Number of contigs is the mean number of contigs of the pair of isolates. Fitted line is y = 0.9844+3.5×10−5x−3.0×10−7x2.

https://doi.org/10.1371/journal.pone.0140274.g009

Forces that drive the evolution of Burkholderia pseudomallei

The pan-genome analysis combined with previous data sets suggests that the phenotypic diversity in B. pseudomallei is greatly influenced by the influx (or removal) of a plethora of accessory genes via the mobility of genomic islands. Insertion of “foreign” DNA into a small number of hotspots helps explain the large diversity of strain-specific and character genes as well as the large pan-genome size. The transfer of such unrelated DNA is often marked by differing GC content and dinucleotide bias [1214, 3335] and is characteristic of genomic islands in this species [5, 6].

Conversely, the phylogenetic diversity appears to be affected by a homologous recombination system that results in scrambling of the core genome; e.g., the MLST sites that are common to all the Burkholderia genomes. Homologous recombination is the recA driven housekeeping DNA repair process that replaces damaged DNA by using an undamaged sister strand as a template. This homologous recombination process can also drive evolution by causing the exchange of homologous gene regions between closely related cells and can result in both genotypic and phenotypic changes in the recipient. By definition, this process will preserve the original gene order except in cases in which illegitimate recombination introduces novel sequence along with the homologous regions [12]. Pearson et al. [8] found high recombination/mutation (r/m) ratios at MLST loci in B. pseudomallei e.g., r/m values ~ 25 in B. pseudomallei versus low r/m values of 2.91 in Bacillis cereus and 0.1 in Staphlococcus aureus [36]. These results suggest a significant level of homologous exchange within the B. pseudomallei genomes. Pearson et al. [8] calculated that values of the index of association are close to zero, suggesting that recombination in the species’ history has been common or that the species is not phylogenetically diverse [37]. We minimized the effect of the latter by using a geographically diverse panel of isolates.

The presence of two different kinds of genome altering activity (genomic island inserts and homologous recombination) might suggest that comparisons within the pan-genome might reflect a disorganized and complex system. But gene order estimations in this pan-genome study indicate the opposite, that the B. pseudomallei genomes do contain high degrees of co-linear relationships in gene order. It is worth reiterating that homologous recombination, as a repair function, maintains the integrity of the genomes by splicing an exact homolog into its original position and direction. It should, therefore, not be surprising that high levels of homologous recombination in the B. pseudomallei genome do not necessarily disrupt gene order within large stretches of its genome. Maintenance of gene order, which is generally conserved in bacteria only at very close phylogenetic distances [25], may be useful in maintaining the integrity of operons [38], but the scale at which gene order is conserved extends beyond single operons [39] even though gene order is not necessary for the functioning of groups of genes [40]. Thus, the high degree of gene order conservation seen in B. pseudomallei suggests that there may be selective pressures reducing recombination that alters the gene order.

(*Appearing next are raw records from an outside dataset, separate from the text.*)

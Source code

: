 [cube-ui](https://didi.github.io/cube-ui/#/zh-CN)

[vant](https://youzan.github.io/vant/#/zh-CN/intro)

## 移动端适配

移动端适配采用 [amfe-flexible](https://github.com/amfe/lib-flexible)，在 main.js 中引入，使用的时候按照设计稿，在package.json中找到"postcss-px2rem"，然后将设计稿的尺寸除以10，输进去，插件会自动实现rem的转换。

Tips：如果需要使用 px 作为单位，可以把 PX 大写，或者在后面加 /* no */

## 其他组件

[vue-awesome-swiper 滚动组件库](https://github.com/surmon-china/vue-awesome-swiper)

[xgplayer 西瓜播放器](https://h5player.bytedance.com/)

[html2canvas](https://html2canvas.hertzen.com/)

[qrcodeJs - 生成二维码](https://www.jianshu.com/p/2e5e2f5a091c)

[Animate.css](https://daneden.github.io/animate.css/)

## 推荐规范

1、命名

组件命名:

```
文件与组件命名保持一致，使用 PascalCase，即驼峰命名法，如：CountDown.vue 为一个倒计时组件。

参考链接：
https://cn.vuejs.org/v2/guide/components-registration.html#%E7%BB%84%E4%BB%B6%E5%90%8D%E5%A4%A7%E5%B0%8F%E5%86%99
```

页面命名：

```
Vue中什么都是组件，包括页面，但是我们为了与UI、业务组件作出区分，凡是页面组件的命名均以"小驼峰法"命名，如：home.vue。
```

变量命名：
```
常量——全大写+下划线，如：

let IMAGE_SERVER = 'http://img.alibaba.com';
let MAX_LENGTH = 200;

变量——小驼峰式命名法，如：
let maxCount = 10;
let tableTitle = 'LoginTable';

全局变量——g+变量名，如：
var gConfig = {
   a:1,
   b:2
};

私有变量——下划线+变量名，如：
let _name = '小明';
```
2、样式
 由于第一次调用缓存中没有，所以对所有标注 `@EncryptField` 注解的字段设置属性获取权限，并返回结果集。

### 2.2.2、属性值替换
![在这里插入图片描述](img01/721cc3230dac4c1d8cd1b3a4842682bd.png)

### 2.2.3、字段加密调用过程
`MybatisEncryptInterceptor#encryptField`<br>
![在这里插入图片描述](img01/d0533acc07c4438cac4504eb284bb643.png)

Conversely, Burkholderia pseudomallei, characterized by a large, diverse collection of genomic islands driven by horizontal gene transfer, is also suited to large internal genomic rearrangements. This is a feature that could severely alter key spatial arrangements within the genome. The numerous tRNA, rRNA, and transposable sites within these genomes that are transferring and shuffling foreign DNA are also able to cause internal inversions at these same sites [6, 16]. Some of these inversions are already known to be 0.9 to 1.6 Mb in size [16]. What is not clear in any of these analyses is whether the extensive rearrangements in the Burkholderia genome are altering features in the genome such as the spatial relationship between the origin and termination site [41]. Several relatively recent studies suggest that there is a fundamental need to preserve the relative symmetry and orientation of the ori and ter sites in bacteria in order to maintain appropriate gene dosage [4244]. In addition to a dosage gradient between the ori and ter sites, there is also a dosage effect between the 2 chromosomes [45] Due to the shorter replication time of the smaller chromosome, delayed initiation of replication ensures that termination is synchronous between the chromosomes [45]. This delayed replication increases the dosage of genes near the origin on the larger chromosome relative to the smaller, inhibiting interchromosomal rearrangements which would alter the relative dosage of particular genes [45]. Finally, due to their reduced expression, genes located on the smaller chromosome and further from the origins of replication tend to be under weaker purifying selection than those genes that are more highly expressed [46, 47]. Indeed, previous studies of Burkholderia have shown higher degrees of orthology and smaller ratios of nonsynonymous to synonymous substitutions on the larger chromosome and closer to the ori site [48]. The potential for extensive rearrangement of the B. pseudomallei genome provides an ideal setting to further examine the role of symmetry of the ori and ter sites or other rearrangements in the evolutionary history of the species.

Conclusions

We have shown that the genome of B. pseudomallei is open, with each additional sequence beyond the 37 analyzed here expected to yield approximately 136 new genes to the pangenome. On average, 74% of the genes in a B. pseudomallei genome can be considered to be part of the extended core. This is lower than the 86% estimated by Sim et al. [7], a difference likely due to the geographically diverse (and therefore likely genetically diverse) strains we selected compared to those selected by Sim et al. [7]. By selecting diverse strains, we tried to encapsulate as much of the global pangenome as possible and therefore minimize additional diversity that may be found from additional strains. Conversely, the number of core genes is not expected to decrease much as more sequences are added, indicating that few genomes are likely to be found with ‘missing’ genes.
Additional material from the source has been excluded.